# WHAT TO PRODUCE:
Once you have read the listing below, output it again exactly.

*** Block opens ***

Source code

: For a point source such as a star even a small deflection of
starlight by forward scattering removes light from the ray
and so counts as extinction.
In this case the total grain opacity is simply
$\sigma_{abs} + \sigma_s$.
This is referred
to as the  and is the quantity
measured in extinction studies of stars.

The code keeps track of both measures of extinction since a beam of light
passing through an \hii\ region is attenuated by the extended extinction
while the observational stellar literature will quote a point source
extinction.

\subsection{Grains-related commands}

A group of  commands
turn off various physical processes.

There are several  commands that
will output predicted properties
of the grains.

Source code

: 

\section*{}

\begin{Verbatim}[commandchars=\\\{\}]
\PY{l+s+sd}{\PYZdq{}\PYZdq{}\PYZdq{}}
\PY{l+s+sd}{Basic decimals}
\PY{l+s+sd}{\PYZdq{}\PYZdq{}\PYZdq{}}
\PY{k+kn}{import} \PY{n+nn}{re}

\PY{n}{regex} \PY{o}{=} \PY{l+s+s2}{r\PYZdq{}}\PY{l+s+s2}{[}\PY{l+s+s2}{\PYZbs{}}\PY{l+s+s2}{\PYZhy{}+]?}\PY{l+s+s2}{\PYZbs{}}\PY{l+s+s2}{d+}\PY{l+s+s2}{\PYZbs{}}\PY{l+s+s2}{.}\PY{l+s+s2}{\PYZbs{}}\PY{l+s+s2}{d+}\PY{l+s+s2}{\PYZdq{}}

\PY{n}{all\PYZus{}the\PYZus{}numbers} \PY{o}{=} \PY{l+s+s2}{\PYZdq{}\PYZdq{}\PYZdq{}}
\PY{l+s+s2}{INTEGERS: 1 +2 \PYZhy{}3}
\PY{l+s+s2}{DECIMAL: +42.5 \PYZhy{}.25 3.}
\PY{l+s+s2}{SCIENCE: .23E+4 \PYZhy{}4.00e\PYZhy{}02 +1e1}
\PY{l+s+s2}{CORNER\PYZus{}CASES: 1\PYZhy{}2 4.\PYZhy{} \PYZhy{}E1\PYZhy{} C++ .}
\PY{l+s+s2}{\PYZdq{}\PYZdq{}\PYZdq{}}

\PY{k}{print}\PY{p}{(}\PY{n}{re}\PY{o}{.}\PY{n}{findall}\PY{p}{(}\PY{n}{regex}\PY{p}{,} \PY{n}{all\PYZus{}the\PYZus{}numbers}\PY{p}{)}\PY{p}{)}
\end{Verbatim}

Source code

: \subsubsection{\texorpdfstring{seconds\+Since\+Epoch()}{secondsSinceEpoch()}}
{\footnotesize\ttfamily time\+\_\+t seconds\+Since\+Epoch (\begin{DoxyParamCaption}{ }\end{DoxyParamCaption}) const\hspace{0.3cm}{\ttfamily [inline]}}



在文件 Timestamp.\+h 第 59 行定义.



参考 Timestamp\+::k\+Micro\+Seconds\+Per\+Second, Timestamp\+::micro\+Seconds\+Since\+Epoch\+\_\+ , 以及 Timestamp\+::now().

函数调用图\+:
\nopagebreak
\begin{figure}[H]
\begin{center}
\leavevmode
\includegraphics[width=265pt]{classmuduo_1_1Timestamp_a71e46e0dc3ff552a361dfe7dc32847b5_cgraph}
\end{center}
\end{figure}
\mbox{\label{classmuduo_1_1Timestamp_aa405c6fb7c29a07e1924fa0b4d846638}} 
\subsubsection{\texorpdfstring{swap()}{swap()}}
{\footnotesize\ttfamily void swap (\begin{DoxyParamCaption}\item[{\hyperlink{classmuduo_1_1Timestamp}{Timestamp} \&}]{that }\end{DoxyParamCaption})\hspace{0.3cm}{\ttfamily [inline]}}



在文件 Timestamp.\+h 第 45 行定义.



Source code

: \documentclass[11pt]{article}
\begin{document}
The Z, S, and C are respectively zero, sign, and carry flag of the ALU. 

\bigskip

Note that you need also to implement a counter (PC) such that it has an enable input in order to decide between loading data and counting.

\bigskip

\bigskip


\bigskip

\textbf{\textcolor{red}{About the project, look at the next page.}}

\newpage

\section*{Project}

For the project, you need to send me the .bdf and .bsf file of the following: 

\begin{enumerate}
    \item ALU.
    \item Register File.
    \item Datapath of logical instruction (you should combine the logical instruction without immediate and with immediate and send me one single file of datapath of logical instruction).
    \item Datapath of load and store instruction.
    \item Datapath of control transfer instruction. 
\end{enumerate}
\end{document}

*** Block closes ***

# ANSWER TO THE PROBLEM:
Source code

: For a point source such as a star even a small deflection of
starlight by forward scattering removes light from the ray
and so counts as extinction.
In this case the total grain opacity is simply
$\sigma_{abs} + \sigma_s$.
This is referred
to as the  and is the quantity
measured in extinction studies of stars.

The code keeps track of both measures of extinction since a beam of light
passing through an \hii\ region is attenuated by the extended extinction
while the observational stellar literature will quote a point source
extinction.

\subsection{Grains-related commands}

A group of  commands
turn off various physical processes.

There are several  commands that
will output predicted properties
of the grains.

Source code

: 

\section*{}

\begin{Verbatim}[commandchars=\\\{\}]
\PY{l+s+sd}{\PYZdq{}\PYZdq{}\PYZdq{}}
\PY{l+s+sd}{Basic decimals}
\PY{l+s+sd}{\PYZdq{}\PYZdq{}\PYZdq{}}
\PY{k+kn}{import} \PY{n+nn}{re}

\PY{n}{regex} \PY{o}{=} \PY{l+s+s2}{r\PYZdq{}}\PY{l+s+s2}{[}\PY{l+s+s2}{\PYZbs{}}\PY{l+s+s2}{\PYZhy{}+]?}\PY{l+s+s2}{\PYZbs{}}\PY{l+s+s2}{d+}\PY{l+s+s2}{\PYZbs{}}\PY{l+s+s2}{.}\PY{l+s+s2}{\PYZbs{}}\PY{l+s+s2}{d+}\PY{l+s+s2}{\PYZdq{}}

\PY{n}{all\PYZus{}the\PYZus{}numbers} \PY{o}{=} \PY{l+s+s2}{\PYZdq{}\PYZdq{}\PYZdq{}}
\PY{l+s+s2}{INTEGERS: 1 +2 \PYZhy{}3}
\PY{l+s+s2}{DECIMAL: +42.5 \PYZhy{}.25 3.}
\PY{l+s+s2}{SCIENCE: .23E+4 \PYZhy{}4.00e\PYZhy{}02 +1e1}
\PY{l+s+s2}{CORNER\PYZus{}CASES: 1\PYZhy{}2 4.\PYZhy{} \PYZhy{}E1\PYZhy{} C++ .}
\PY{l+s+s2}{\PYZdq{}\PYZdq{}\PYZdq{}}

\PY{k}{print}\PY{p}{(}\PY{n}{re}\PY{o}{.}\PY{n}{findall}\PY{p}{(}\PY{n}{regex}\PY{p}{,} \PY{n}{all\PYZus{}the\PYZus{}numbers}\PY{p}{)}\PY{p}{)}
\end{Verbatim}

Source code

: \subsubsection{\texorpdfstring{seconds\+Since\+Epoch()}{secondsSinceEpoch()}}
{\footnotesize\ttfamily time\+\_\+t seconds\+Since\+Epoch (\begin{DoxyParamCaption}{ }\end{DoxyParamCaption}) const\hspace{0.3cm}{\ttfamily [inline]}}



在文件 Timestamp.\+h 第 59 行定义.



参考 Timestamp\+::k\+Micro\+Seconds\+Per\+Second, Timestamp\+::micro\+Seconds\+Since\+Epoch\+\_\+ , 以及 Timestamp\+::now().

函数调用图\+:
\nopagebreak
\begin{figure}[H]
\begin{center}
\leavevmode
\includegraphics[width=265pt]{classmuduo_1_1Timestamp_a71e46e0dc3ff552a361dfe7dc32847b5_cgraph}
\end{center}
\end{figure}
\mbox{\label{classmuduo_1_1Timestamp_aa405c6fb7c29a07e1924fa0b4d846638}} 
\subsubsection{\texorpdfstring{swap()}{swap()}}
{\footnotesize\ttfamily void swap (\begin{DoxyParamCaption}\item[{\hyperlink{classmuduo_1_1Timestamp}{Timestamp} \&}]{that }\end{DoxyParamCaption})\hspace{0.3cm}{\ttfamily [inline]}}



在文件 Timestamp.\+h 第 45 行定义.



Source code

: \documentclass[11pt]{article}
\begin{document}
The Z, S, and C are respectively zero, sign, and carry flag of the ALU. 

\bigskip

Note that you need also to implement a counter (PC) such that it has an enable input in order to decide between loading data and counting.

\bigskip

\bigskip


\bigskip

\textbf{\textcolor{red}{About the project, look at the next page.}}

\newpage

\section*{Project}

For the project, you need to send me the .bdf and .bsf file of the following: 

\begin{enumerate}
    \item ALU.
    \item Register File.
    \item Datapath of logical instruction (you should combine the logical instruction without immediate and with immediate and send me one single file of datapath of logical instruction).
    \item Datapath of load and store instruction.
    \item Datapath of control transfer instruction. 
\end{enumerate}
\end{document}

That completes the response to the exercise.